Saved data entries

◇ ◇ ◇ ◇

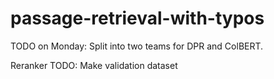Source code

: # passage-retrieval-with-typos


TODO on Monday: Split into two teams for DPR and ColBERT.

Reranker TODO:
  Make validation dataset
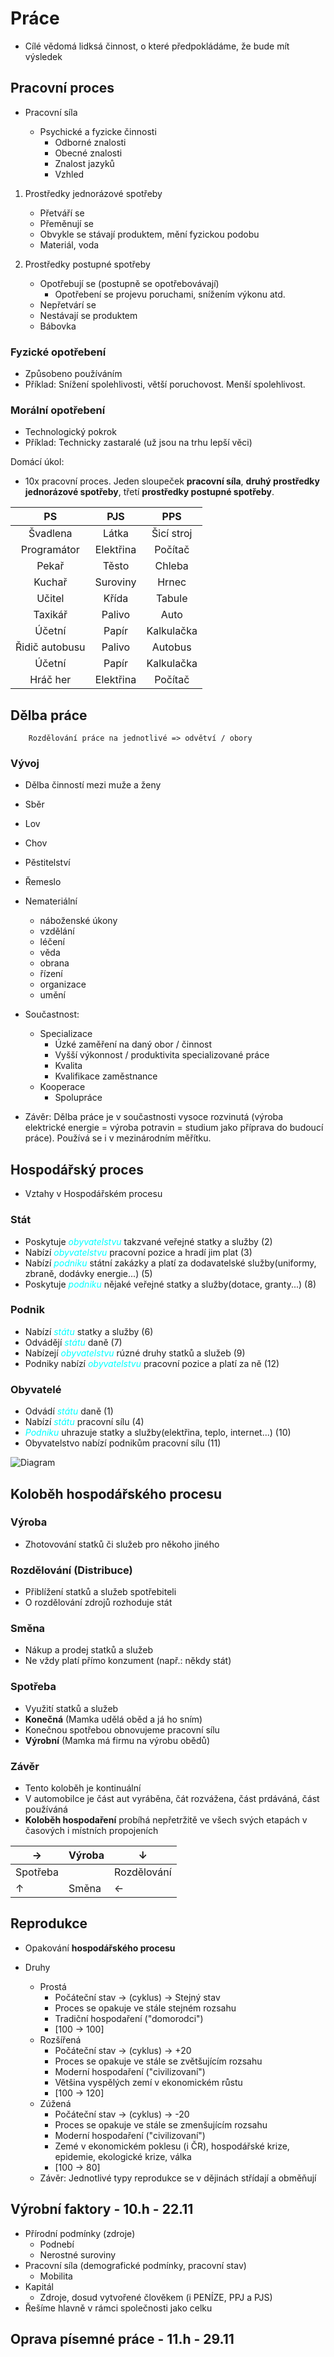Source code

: # Práce

-   Cílé vědomá lidksá činnost, o které předpokládáme, že bude mít výsledek

## Pracovní proces

-   Pracovní síla

    -   Psychické a fyzicke činnosti
        -   Odborné znalosti
        -   Obecné znalosti
        -   Znalost jazyků
        -   Vzhled

1.  Prostředky jednorázové spotřeby

    -   Přetváří se
    -   Přeměnují se
    -   Obvykle se stávají produktem, mění fyzickou podobu
    -   Materiál, voda

2.  Prostředky postupné spotřeby

    -   Opotřebují se (postupně se opotřebovávají)
        -   Opotřebení se projevu poruchami, snížením výkonu atd.
    -   Nepřetvárí se
    -   Nestávají se produktem
    -   Bábovka

### Fyzické opotřebení

-   Způsobeno používáním
-   Příklad: Snížení spolehlivosti, větší poruchovost. Menší spolehlivost.

### Morální opotřebení

-   Technologický pokrok
-   Příklad: Technicky zastaralé (už jsou na trhu lepší věci)

Domácí úkol:

-   10x pracovní proces. Jeden sloupeček **pracovní síla**, **druhý prostředky jednorázové spotřeby**, třetí **prostředky postupné spotřeby**.

|       PS       |    PJS    |    PPS     |
| :------------: | :-------: | :--------: |
|    Švadlena    |   Látka   | Šicí stroj |
|  Programátor   | Elektřina |  Počítač   |
|     Pekař      |   Těsto   |   Chleba   |
|     Kuchař     | Suroviny  |   Hrnec    |
|     Učitel     |   Křída   |   Tabule   |
|    Taxikář     |  Palivo   |    Auto    |
|     Účetní     |   Papír   | Kalkulačka |
| Řidič autobusu |  Palivo   |  Autobus   |
|     Účetní     |   Papír   | Kalkulačka |
|    Hráč her    | Elektřina |  Počítač   |

## Dělba práce

        Rozdělování práce na jednotlivé => odvětví / obory

### Vývoj

-   Dělba činností mezi muže a ženy
-   Sběr
-   Lov
-   Chov
-   Pěstitelství
-   Řemeslo
-   Nemateriální

    -   náboženské úkony
    -   vzdělání
    -   léčení
    -   věda
    -   obrana
    -   řízení
    -   organizace
    -   umění

-   Součastnost:

    -   Specializace
        -   Úzké zaměření na daný obor / činnost
        -   Vyšší výkonnost / produktivita specializované práce
        -   Kvalita
        -   Kvalifikace zaměstnance
    -   Kooperace
        -   Spolupráce

-   Závěr: Dělba práce je v součastnosti vysoce rozvinutá (výroba elektrické energie = výroba potravin = studium jako příprava do budoucí práce). Používá se i v mezinárodním měřítku.

## Hospodářský proces

-   Vztahy v Hospodářském procesu

### Stát

-   Poskytuje <span style="color:cyan">_obyvatelstvu_</span> takzvané veřejné statky a služby (2)
-   Nabízí <span style="color:cyan">_obyvatelstvu_</span> pracovní pozice a hradí jim plat (3)
-   Nabízí <span style="color:cyan">_podniku_</span> státní zakázky a platí za dodavatelské služby(uniformy, zbraně, dodávky energie...) (5)
-   Poskytuje <span style="color:cyan">_podniku_</span> nějaké veřejné statky a služby(dotace, granty...) (8)

### Podnik

-   Nabízí <span style="color:cyan">_státu_</span> statky a služby (6)
-   Odvádějí <span style="color:cyan">_státu_</span> daně (7)
-   Nabízejí <span style="color:cyan">_obyvatelstvu_</span> rúzné druhy statků a služeb (9)
-   Podniky nabízí <span style="color:cyan">_obyvatelstvu_</span> pracovní pozice a platí za ně (12)

### Obyvatelé

-   Odvádí <span style="color:cyan">_státu_</span> daně (1)
-   Nabízí <span style="color:cyan">_státu_</span> pracovní sílu (4)
-   <span style="color:cyan">_Podniku_</span> uhrazuje statky a služby(elektřina, teplo, internet...) (10)
-   Obyvatelstvo nabízí podnikům pracovní sílu (11)

![Diagram](https://cdn.matyashimmer.eu/diagram.png)

## Koloběh hospodářského procesu

### Výroba

-   Zhotovování statků či služeb pro někoho jiného

### Rozdělování (Distribuce)

-   Přiblížení statků a služeb spotřebiteli
-   O rozdělování zdrojů rozhoduje stát

### Směna

-   Nákup a prodej statků a služeb
-   Ne vždy platí přímo konzument (např.: někdy stát)

### Spotřeba

-   Využití statků a služeb
-   **Konečná** (Mamka udělá oběd a já ho sním)
-   Konečnou spotřebou obnovujeme pracovní sílu
-   **Výrobní** (Mamka má firmu na výrobu obědů)

### Závěr

-   Tento koloběh je kontinuální
-   V automobilce je část aut vyráběna, čát rozvážena, část prdáváná, část používáná
-   **Koloběh hospodaření** probíhá nepřetržitě ve všech svých etapách v časových i místních propojeních

| →        | Výroba | ↓           |
| -------- | ------ | ----------- |
| Spotřeba |        | Rozdělování |
| ↑        | Směna  | ←           |

## Reprodukce

-   Opakování **hospodářského procesu**

-   Druhy
    -   Prostá
        -   Počáteční stav -> (cyklus) -> Stejný stav
        -   Proces se opakuje ve stále stejném rozsahu
        -   Tradiční hospodaření ("domorodci")
        -   [100 -> 100]
    -   Rozšířená
        -   Počáteční stav -> (cyklus) -> +20
        -   Proces se opakuje ve stále se zvětšujícím rozsahu
        -   Moderní hospodaření ("civilizovaní")
        -   Většina vyspělých zemí v ekonomickém růstu
        -   [100 -> 120]
    -   Zúžená
        -   Počáteční stav -> (cyklus) -> -20
        -   Proces se opakuje ve stále se zmenšujícím rozsahu
        -   Moderní hospodaření ("civilizovaní")
        -   Zemé v ekonomickém poklesu (i ČR), hospodářské krize, epidemie, ekologické krize, válka
        -   [100 -> 80]
    -   Závěr: Jednotlivé typy reprodukce se v dějinách střídají a obměňují

## Výrobní faktory - 10.h - 22.11

-   Přírodní podmínky (zdroje)
    -   Podnebí
    -   Nerostné suroviny
-   Pracovní síla (demografické podmínky, pracovní stav)
    -   Mobilita
-   Kapitál
    -   Zdroje, dosud vytvořené člověkem (i PENÍZE, PPJ a PJS)
-   Řešíme hlavně v rámci společnosti jako celku

## Oprava písemné práce - 11.h - 29.11
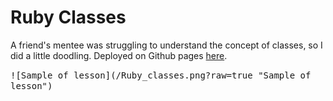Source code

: # Ruby Classes
A friend's mentee was struggling to understand the concept of classes, so I did a little doodling.
Deployed on Github pages [here](https://alyssahursh.github.io/ruby-classes/).

<kbd>
![Sample of lesson](/Ruby_classes.png?raw=true "Sample of lesson")
</kbd>
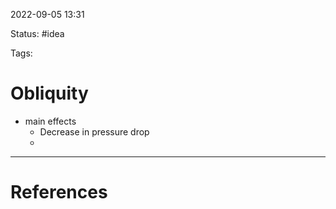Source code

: 
 2022-09-05  13:31

Status: #idea

Tags:

# Obliquity
* main effects
	* Decrease in pressure drop
	* 







---
# References




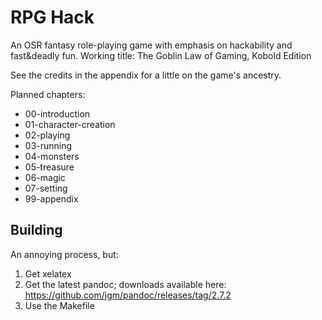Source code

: # RPG Hack

An OSR fantasy role-playing game with emphasis on hackability and fast&deadly
fun. Working title: The Goblin Law of Gaming, Kobold Edition

See the credits in the appendix for a little on the game's ancestry.

Planned chapters:

- 00-introduction
- 01-character-creation
- 02-playing
- 03-running
- 04-monsters
- 05-treasure
- 06-magic
- 07-setting
- 99-appendix

## Building

An annoying process, but:

1. Get xelatex
2. Get the latest pandoc; downloads available here: https://github.com/jgm/pandoc/releases/tag/2.7.2
3. Use the Makefile
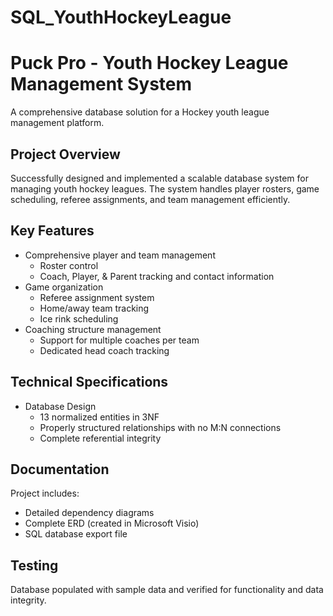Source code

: # SQL_YouthHockeyLeague

# Puck Pro - Youth Hockey League Management System

A comprehensive database solution for a Hockey youth league management platform.

## Project Overview

Successfully designed and implemented a scalable database system for managing youth hockey leagues. The system handles player rosters, game scheduling, referee assignments, and team management efficiently.

## Key Features

- Comprehensive player and team management
    - Roster control
    - Coach, Player, & Parent tracking and contact information
- Game organization
    - Referee assignment system
    - Home/away team tracking
    - Ice rink scheduling
- Coaching structure management
    - Support for multiple coaches per team
    - Dedicated head coach tracking

## Technical Specifications

- Database Design
    - 13 normalized entities in 3NF
    - Properly structured relationships with no M:N connections
    - Complete referential integrity

## Documentation

Project includes:

- Detailed dependency diagrams
- Complete ERD (created in Microsoft Visio)
- SQL database export file

## Testing

Database populated with sample data and verified for functionality and data integrity.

◇ ◇ ◇ ◇

Which lines of the records above contain the word "Výrobní"? Copy each of them.

-   **Výrobní** (Mamka má firmu na výrobu obědů)
## Výrobní faktory - 10.h - 22.11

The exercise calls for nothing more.